Dual nationality is allowed, under certain conditions.

Under the law, there are provisions for citizenship to be acquired by:
 Birth
 Recognition
 Adoption
 Recover
 Naturalisation

Citizenship by birth 

You acquire citizenship by birth, if you fulfil any of the following requirements:
 Either of your parents is a citizen of Moldova at the time of your birth
 You are born on the territory of Moldova, and your parents are stateless persons
 You are born on the territory of Moldova, and cannot receive the citizenship of either of your parents
 Any foundling found on the territory of Moldova is considered a citizen unless proven otherwise, until the age of 18

Citizenship by recognition 
You may gain Moldovan citizenship by:

 Being born in the territory of the Republic of Moldova or by having a parent, or grandparent who was born there
 Having resided in Bessarabia, in the North Bukovina, Hertsa Region, and the M.A.S.S.R. before 28 June 1940, or by being a descendant of such a prior resident and having lawful and habitual residence in the Republic of Moldova.
 Having been deported from or having fled the Republic of Moldova since 28 June 1940, or being a descendant of such a deportee or refugee.

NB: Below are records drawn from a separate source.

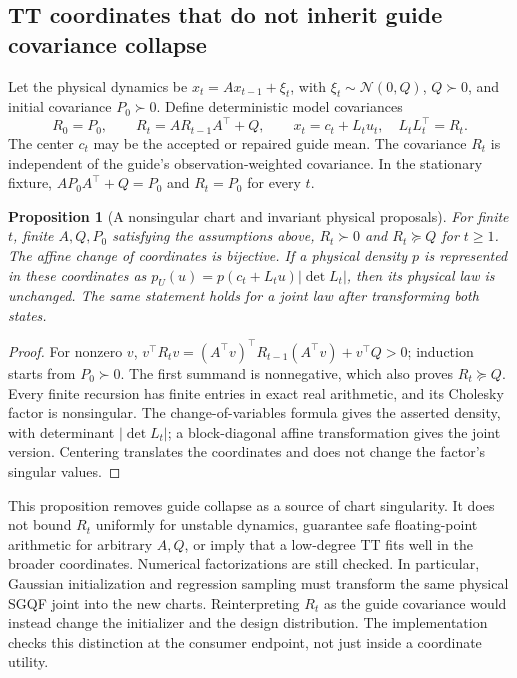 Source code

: \documentclass[11pt]{article}
\newtheorem{proposition}{Proposition}
\begin{document}
\subsection{TT coordinates that do not inherit guide covariance collapse}

Let the physical dynamics be $x_t=A x_{t-1}+\xi_t$, with
$\xi_t\sim\mathcal N(0,Q)$, $Q\succ0$, and initial covariance
$P_0\succ0$. Define deterministic model covariances
\begin{equation}
 R_0=P_0,\qquad R_t=A R_{t-1}A^\top+Q,\qquad
 x_t=c_t+L_t u_t,\quad L_tL_t^\top=R_t .
 \label{eq:robust-chart}
\end{equation}
The center $c_t$ may be the accepted or repaired guide mean. The covariance
$R_t$ is independent of the guide's observation-weighted covariance. In the
stationary fixture, $A P_0A^\top+Q=P_0$ and $R_t=P_0$ for every $t$.

\begin{proposition}[A nonsingular chart and invariant physical proposals]
\label{prop:robust-chart}
For finite $t$, finite $A,Q,P_0$ satisfying the assumptions above,
$R_t\succ0$ and $R_t\succeq Q$ for $t\ge1$.
The affine change of coordinates is bijective. If a physical density $p$
is represented in these coordinates as
$p_U(u)=p(c_t+L_tu)|\det L_t|$, then its physical law is unchanged.
The same statement holds for a joint law after transforming both states.
\end{proposition}
\begin{proof}
For nonzero $v$,
$v^\top R_tv=(A^\top v)^\top R_{t-1}(A^\top v)+v^\top Q>0$;
induction starts from $P_0\succ0$. The first summand is nonnegative, which
also proves $R_t\succeq Q$. Every finite recursion has finite entries in
exact real arithmetic, and its Cholesky factor is nonsingular. The
change-of-variables formula gives the asserted density, with determinant
$|\det L_t|$; a block-diagonal affine transformation gives the joint
version. Centering translates the coordinates and does not change the
factor's singular values.
\end{proof}

This proposition removes guide collapse as a source of chart singularity.
It does not bound $R_t$ uniformly for unstable dynamics, guarantee safe
floating-point arithmetic for arbitrary $A,Q$, or imply that a low-degree
TT fits well in the broader coordinates. Numerical factorizations are still
checked. In particular, Gaussian initialization and regression sampling must
transform the same physical SGQF joint into the new charts. Reinterpreting
$R_t$ as the guide covariance would instead change the initializer and
the design distribution. The implementation checks this distinction at the
consumer endpoint, not just inside a coordinate utility.
\end{document}
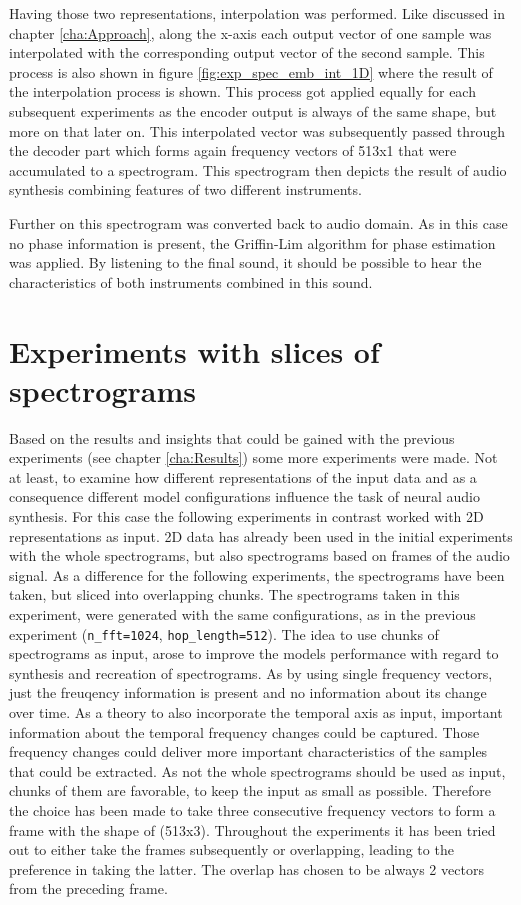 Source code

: Having those two representations, interpolation was performed. Like discussed in chapter \ref{cha:Approach}, along the x-axis each output vector of one sample was interpolated with the corresponding output vector of the second sample. This process is also shown in figure \ref{fig:exp_spec_emb_int_1D} where the result of the interpolation process is shown. This process got applied equally for each subsequent experiments as the encoder output is always of the same shape, but more on that later on.
This interpolated vector was subsequently passed through the decoder part which forms again frequency vectors of 513x1 that were accumulated to a spectrogram. This spectrogram then depicts the result of audio synthesis combining features of two different instruments.

Further on this spectrogram was converted back to audio domain. As in this case no phase information is present, the Griffin-Lim algorithm \cite{Griffin1984} for phase estimation was applied. By listening to the final sound, it should be possible to hear the characteristics of both instruments combined in this sound.

\section{Experiments with slices of spectrograms}
\label{sec:exp_spec_slice}
Based on the results and insights that could be gained with the previous experiments (see chapter \ref{cha:Results}) some more experiments were made. Not at least, to examine how different representations of the input data and as a consequence different model configurations influence the task of neural audio synthesis. For this case the following experiments in contrast worked with 2D representations as input. 2D data has already been used in the initial experiments with the whole spectrograms, but also spectrograms based on frames of the audio signal. As a difference for the following experiments, the spectrograms have been taken, but sliced into overlapping chunks. The spectrograms taken in this experiment, were generated with the same configurations, as in the previous experiment (\texttt{n\_fft=1024}, \texttt{hop\_length=512}). The idea to use chunks of spectrograms as input, arose to improve the models performance with regard to synthesis and recreation of spectrograms. As by using single frequency vectors, just the freuqency information is present and no information about its change over time. As a theory to also incorporate the temporal axis as input, important information about the temporal frequency changes could be captured. Those frequency changes could deliver more important characteristics of the samples that could be extracted. As not the whole spectrograms should be used as input, chunks of them are favorable, to keep the input as small as possible. Therefore the choice has been made to take three consecutive frequency vectors to form a frame with the shape of (513x3). Throughout the experiments it has been tried out to either take the frames subsequently or overlapping, leading to the preference in taking the latter. The overlap has chosen to be always 2 vectors from the preceding frame.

Citizenship by naturalisation 
Citizenship may be granted to anyone who has reached the age of 18, and who meets one of the following criteria:
 Has resided in Moldova lawfully and habitually for the last ten years; has been married to a citizen of Moldova for at least three years; or has resided lawfully and habitually for three years with parents or children (including adoptive) who are citizens of Moldova
 Has resided lawfully and habitually for five years before reaching the age of 18
 Is a stateless person or recognised refugee, who has been lawfully and habitually for at least 8 years
In addition they must fulfil the following criteria:
 Knows and observes the provisions of the Moldovan constitution
 Passed an exam in the national language
 Possesses legal sources of income

Dual citizenship
Moldova allows its citizens to hold foreign citizenship in addition to their Moldovan citizenship. Acquiring a foreign citizenship, therefore, does not result in the loss of Moldovan citizenship. Some countries, however, do not permit multiple citizenship e.g. adults who acquired Moldovan and Japanese citizenship by birth must declare, to the latter's Ministry of Justice, before turning 22, which citizenship they want to keep.

Controversy 
On 28 September 2017, a new law allowing individuals to buy their citizenship for a fixed sum took effect. Moldovan pro-Russian president Igor Dodon tried to bring in investments from Russia stating that "The Moldovan passport could allow them to travel in Europe freely." These provisions were repealed by a law that entered into force on September 1, 2020.